Data extracted from a collection
%%

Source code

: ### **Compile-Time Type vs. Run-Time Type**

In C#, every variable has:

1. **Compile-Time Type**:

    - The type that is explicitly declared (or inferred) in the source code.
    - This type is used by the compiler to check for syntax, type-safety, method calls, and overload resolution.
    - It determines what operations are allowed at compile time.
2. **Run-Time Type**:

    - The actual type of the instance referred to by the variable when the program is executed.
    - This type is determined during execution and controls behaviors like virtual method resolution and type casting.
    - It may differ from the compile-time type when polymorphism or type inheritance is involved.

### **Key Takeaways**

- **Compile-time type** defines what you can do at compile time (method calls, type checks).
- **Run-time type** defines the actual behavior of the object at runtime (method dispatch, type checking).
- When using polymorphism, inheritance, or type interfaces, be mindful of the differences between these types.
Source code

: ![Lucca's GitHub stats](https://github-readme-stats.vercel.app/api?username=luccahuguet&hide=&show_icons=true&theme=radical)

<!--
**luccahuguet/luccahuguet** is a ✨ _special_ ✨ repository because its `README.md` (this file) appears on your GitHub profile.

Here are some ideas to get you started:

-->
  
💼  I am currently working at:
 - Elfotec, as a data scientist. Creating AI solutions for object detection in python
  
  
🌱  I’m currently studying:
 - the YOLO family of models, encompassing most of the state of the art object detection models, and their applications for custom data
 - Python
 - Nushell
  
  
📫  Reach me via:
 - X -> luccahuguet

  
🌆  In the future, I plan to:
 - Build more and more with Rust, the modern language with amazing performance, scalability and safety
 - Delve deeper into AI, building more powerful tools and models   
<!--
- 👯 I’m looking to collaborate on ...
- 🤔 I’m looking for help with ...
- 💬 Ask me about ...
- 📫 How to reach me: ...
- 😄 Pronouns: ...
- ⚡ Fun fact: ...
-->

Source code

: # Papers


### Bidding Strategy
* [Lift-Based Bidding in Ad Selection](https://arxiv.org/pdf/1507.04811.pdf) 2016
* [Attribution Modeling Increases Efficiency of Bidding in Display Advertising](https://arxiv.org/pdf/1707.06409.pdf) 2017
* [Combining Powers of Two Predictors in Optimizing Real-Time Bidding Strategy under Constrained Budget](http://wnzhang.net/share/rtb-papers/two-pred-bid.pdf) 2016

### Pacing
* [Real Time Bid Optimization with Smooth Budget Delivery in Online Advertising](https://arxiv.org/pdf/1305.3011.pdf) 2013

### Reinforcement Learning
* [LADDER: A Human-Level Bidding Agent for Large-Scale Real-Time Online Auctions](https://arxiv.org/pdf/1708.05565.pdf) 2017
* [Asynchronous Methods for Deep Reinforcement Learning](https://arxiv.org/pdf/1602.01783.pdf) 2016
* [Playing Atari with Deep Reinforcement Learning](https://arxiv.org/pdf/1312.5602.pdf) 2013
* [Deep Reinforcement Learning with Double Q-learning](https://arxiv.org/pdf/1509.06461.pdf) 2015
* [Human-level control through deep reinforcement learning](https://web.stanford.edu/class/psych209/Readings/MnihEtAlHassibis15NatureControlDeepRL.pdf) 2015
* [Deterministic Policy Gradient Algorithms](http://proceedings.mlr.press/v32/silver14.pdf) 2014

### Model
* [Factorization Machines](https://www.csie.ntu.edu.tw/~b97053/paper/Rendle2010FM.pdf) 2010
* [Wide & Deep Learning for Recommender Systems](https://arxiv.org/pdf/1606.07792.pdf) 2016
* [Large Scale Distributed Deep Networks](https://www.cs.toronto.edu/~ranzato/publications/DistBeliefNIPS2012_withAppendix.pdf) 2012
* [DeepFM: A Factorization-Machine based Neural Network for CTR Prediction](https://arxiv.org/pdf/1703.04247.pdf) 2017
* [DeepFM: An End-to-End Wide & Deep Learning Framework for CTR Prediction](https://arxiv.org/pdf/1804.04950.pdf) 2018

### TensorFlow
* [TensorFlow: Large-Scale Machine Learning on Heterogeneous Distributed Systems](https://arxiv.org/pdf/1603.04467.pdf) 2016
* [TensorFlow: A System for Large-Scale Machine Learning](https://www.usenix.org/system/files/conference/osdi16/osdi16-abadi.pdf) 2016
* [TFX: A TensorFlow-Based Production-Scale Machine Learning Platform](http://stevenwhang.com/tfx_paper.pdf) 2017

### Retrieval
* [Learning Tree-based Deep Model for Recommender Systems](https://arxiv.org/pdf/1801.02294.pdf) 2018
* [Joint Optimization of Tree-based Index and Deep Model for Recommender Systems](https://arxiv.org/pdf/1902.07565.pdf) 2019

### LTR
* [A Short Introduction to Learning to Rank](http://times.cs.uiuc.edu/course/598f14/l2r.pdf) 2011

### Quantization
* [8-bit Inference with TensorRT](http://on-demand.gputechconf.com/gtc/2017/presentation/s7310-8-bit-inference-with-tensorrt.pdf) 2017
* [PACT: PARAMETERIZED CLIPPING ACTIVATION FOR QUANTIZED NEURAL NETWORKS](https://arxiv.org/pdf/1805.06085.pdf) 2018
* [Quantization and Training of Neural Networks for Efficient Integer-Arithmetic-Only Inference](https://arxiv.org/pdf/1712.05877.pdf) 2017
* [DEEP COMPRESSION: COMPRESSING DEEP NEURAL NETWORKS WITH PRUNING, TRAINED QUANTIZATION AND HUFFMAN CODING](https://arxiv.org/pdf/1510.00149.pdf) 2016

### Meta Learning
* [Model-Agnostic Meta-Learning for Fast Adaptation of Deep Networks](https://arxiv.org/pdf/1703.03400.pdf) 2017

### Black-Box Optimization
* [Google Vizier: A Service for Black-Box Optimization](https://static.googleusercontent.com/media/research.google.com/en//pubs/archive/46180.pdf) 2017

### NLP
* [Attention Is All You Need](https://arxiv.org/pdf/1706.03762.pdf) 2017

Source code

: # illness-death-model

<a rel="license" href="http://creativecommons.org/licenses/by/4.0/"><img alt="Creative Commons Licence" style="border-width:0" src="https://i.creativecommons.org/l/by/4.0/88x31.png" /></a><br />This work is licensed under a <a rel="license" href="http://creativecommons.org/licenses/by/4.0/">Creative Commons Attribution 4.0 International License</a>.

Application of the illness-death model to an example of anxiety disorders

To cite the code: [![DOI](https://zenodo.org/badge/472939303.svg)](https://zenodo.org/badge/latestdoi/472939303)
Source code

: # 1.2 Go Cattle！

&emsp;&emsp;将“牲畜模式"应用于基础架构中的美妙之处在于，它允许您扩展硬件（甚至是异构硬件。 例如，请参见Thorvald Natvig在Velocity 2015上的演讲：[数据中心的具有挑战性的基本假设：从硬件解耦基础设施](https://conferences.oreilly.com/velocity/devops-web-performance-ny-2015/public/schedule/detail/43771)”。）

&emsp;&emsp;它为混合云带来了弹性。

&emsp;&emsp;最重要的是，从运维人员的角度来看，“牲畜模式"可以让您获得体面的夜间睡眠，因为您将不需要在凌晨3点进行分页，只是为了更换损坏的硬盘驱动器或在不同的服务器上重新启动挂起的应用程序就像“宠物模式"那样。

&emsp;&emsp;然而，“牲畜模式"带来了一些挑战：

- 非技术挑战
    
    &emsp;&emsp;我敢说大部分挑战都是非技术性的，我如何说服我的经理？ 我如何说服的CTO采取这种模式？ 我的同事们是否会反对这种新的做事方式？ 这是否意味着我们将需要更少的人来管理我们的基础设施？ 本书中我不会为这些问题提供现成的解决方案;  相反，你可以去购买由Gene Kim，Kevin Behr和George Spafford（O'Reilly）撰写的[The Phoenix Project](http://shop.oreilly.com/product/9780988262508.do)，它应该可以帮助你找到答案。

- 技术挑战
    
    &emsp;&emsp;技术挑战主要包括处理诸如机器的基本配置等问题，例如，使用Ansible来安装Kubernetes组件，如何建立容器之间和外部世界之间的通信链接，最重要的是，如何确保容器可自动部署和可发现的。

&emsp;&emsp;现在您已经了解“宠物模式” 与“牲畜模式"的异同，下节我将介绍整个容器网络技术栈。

%%

▶ _Assigned task_
Which of the lines above mention the word "safety"? Pull those lines out.

▶ _Solution to the problem_
    - This type is used by the compiler to check for syntax, type-safety, method calls, and overload resolution.
 - Build more and more with Rust, the modern language with amazing performance, scalability and safety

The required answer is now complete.